The channel announced on Wednesday that the city’s bid to host a new “national HQ” had beaten those of Manchester and Birmingham. A raft of others, including one from Sheffield, had fallen along the way.
This should be seen in its proper perspective.
The new base will not be a Northern Pinewood, nor an operation on the scale of the one Yorkshire Television maintained in the city between 1968 and the 1990s. It won’t even be the channel’s actual headquarters, which will remain in London.
What it will be is a suite of offices, most likely in or near the city centre. Some 200 of the 800 staff will move there. Another 100 will be deployed to “creative hubs” in Bristol and Glasgow.
The question of which staff they will be, and how much power they will have to make decisions and spend money, has yet to be resolved.
As Chris Curtis, editor of the trade magazine, Broadcast, put it: “They have talked about moving creative decision-makers out of London but there’s a sense that the big creative decisions will still be taken in the London HQ.”
This is a view fuelled by the channel’s earlier, very public remonstrance at having to move at all. The end result is a typically British compromise between the Government’s wish for it to increase its presence outside London – which it made part of its election manifesto last year – and the channel’s argument that a substantial relocation would cause it “significant problems”.
Yet there are unquestionably many positives to be drawn from this week’s outcome.
The first is that the new office is not to be located across the Pennines – a move that would have created an unacceptable London-Manchester axis which would have sucked creative talent away from nearby centres. Manchester is already the home of the nation’s biggest provincial television studio; it didn’t need another broadcaster there.
There is also the opportunity, if it is taken, to broaden the pool of talent that the industry recruits. Young, working-class people in Yorkshire, disinclined to chase two-month researchers’ contracts in London that cost more in rent than they pay in salary, might now be able to build a career on their doorstep. That in turn may reduce the industry’s dependence on middle-class white executives – although Channel 4 is by no means the worst offender.

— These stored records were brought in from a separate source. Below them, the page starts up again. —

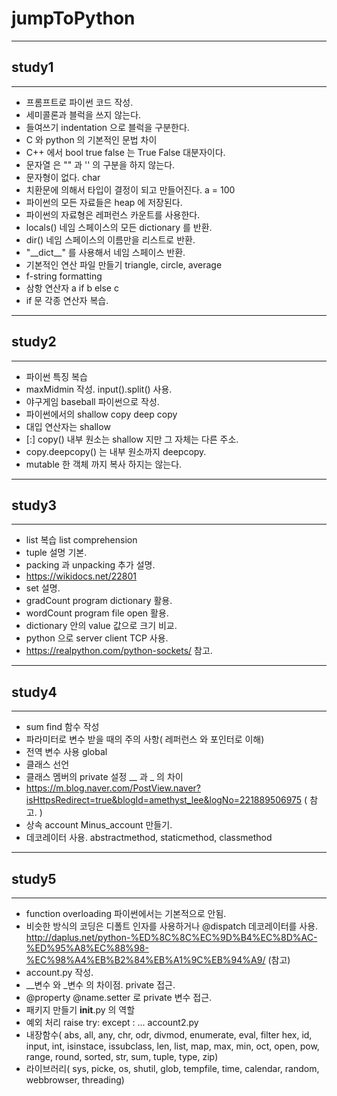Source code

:# jumpToPython
- - -
## study1
- - -
* 프롬프트로 파이썬 코드 작성.
* 세미콜론과 블럭을 쓰지 않는다.
* 들여쓰기 indentation 으로 블럭을 구분한다. 
* C 와 python 의 기본적인 문법 차이
* C++ 에서 bool true false 는 True False 대분자이다.
* 문자열 은 "" 과 '' 의 구분을 하지 않는다. 
* 문자형이 없다. char 
* 치환문에 의해서 타입이 결정이 되고 만들어진다.  a = 100
* 파이썬의 모든 자료들은 heap 에 저장된다.
* 파이썬의 자료형은 레퍼런스 카운트를 사용한다. 
* locals() 네임 스페이스의 모든 dictionary 를 반환.
* dir() 네임 스페이스의 이름만을 리스트로 반환.
* "\_\_dict__" 를 사용해서 네임 스페이스 반환.  
* 기본적인 연산 파일 만들기 triangle, circle, average
* f-string formatting
* 삼항 연산자 a if b else c
* if 문 각종 연산자 복습.
- - -
## study2
- - -
* 파이썬 특징 복습
* maxMidmin 작성. input().split() 사용. 
* 야구게임 baseball 파이썬으로 작성.
* 파이썬에서의 shallow copy deep copy 
* 대입 연산자는 shallow 
* [:] copy() 내부 원소는 shallow 지만 그 자체는 다른 주소. 
* copy.deepcopy() 는 내부 원소까지 deepcopy.
* mutable 한 객체 까지 복사 하지는 않는다.
- - -
## study3
- - -
* list 복습 list comprehension
* tuple 설명 기본.
* packing 과 unpacking 추가 설명.
* https://wikidocs.net/22801
* set 설명.
* gradCount program dictionary 활용.
* wordCount program file open 활용.
* dictionary 안의 value 값으로 크기 비교.
* python 으로 server client TCP 사용.
* https://realpython.com/python-sockets/ 참고.
- - -
## study4
- - -
* sum find 함수 작성
* 파라미터로 변수 받을 때의 주의 사항( 레퍼런스 와 포인터로 이해)
* 전역 변수 사용 global
* 클래스 선언
* 클래스 멤버의 private 설정 __ 과 _ 의 차이
* https://m.blog.naver.com/PostView.naver?isHttpsRedirect=true&blogId=amethyst_lee&logNo=221889506975
( 참고. )
* 상속 account Minus_account 만들기.
* 데코레이터 사용. abstractmethod, staticmethod, classmethod
- - -
## study5
- - -
* function overloading 파이썬에서는 기본적으로 안됨. 
* 비슷한 방식의 코딩은 디폴트 인자를 사용하거나 @dispatch 데코레이터를 사용.
http://daplus.net/python-%ED%8C%8C%EC%9D%B4%EC%8D%AC-%ED%95%A8%EC%88%98-%EC%98%A4%EB%B2%84%EB%A1%9C%EB%94%A9/
  (참고)
* account.py 작성.
* __변수 와 _변수 의 차이점. private 접근.
* @property @name.setter 로 private 변수 접근.
* 패키지 만들기 __init__.py 의 역할
* 예외 처리 raise try: except : ... account2.py
* 내장함수( abs, all, any, chr, odr, divmod, enumerate, eval, filter hex, id, input, int, isinstace, issubclass, len, list, map, max, min, oct, open, pow, range, round, sorted, str, sum, tuple, type, zip)
* 라이브러리( sys, picke, os, shutil, glob, tempfile, time, calendar, random, webbrowser, threading)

But the most significant potential benefit is a better representation of our region on screen. This does not mean that more programmes will be made here, for that has never been the way Channel 4 has worked. But we should reasonably expect to see a different sensitivity brought to bear.
A glance at one of the channel’s most successful Northern programmes of recent years, the reality series Educating Yorkshire, betrays some insight into its current mindset. The programme itself was sympathetic and constructive, but the title was neither. It smacked of having been dreamed up in London by a sneering smart-aleck who assumed the words Educating and Yorkshire to be a contradiction in terms. I don’t think that decision would have been taken by a commissioner who lived and worked in the county.
My own experience of pitching programmes to Channel 4 in the 1990s was of taking the train to London, waiting in the lobby at Horseferry Road and being shown into the office of a commissioner. There would be a half-hour discussion and I’d get on the train back. If a production was green lit, it would be made wherever I was based,
Transplanted to Leeds, that process would see visitors beating the same, well-trodden patch between the station and the new office – but few would see anything else of Yorkshire. It would be a windfall for the local restaurants – good luck getting a table at any of them in the future – but some way short of the “transformational” and “game-changing” hyperbole used by the politicians.
So while we should welcome the presence of an influential national brand to our region, we should not mistake it for a magic pill that will transform our region’s economy.
We’re talking about reality TV here, not real life.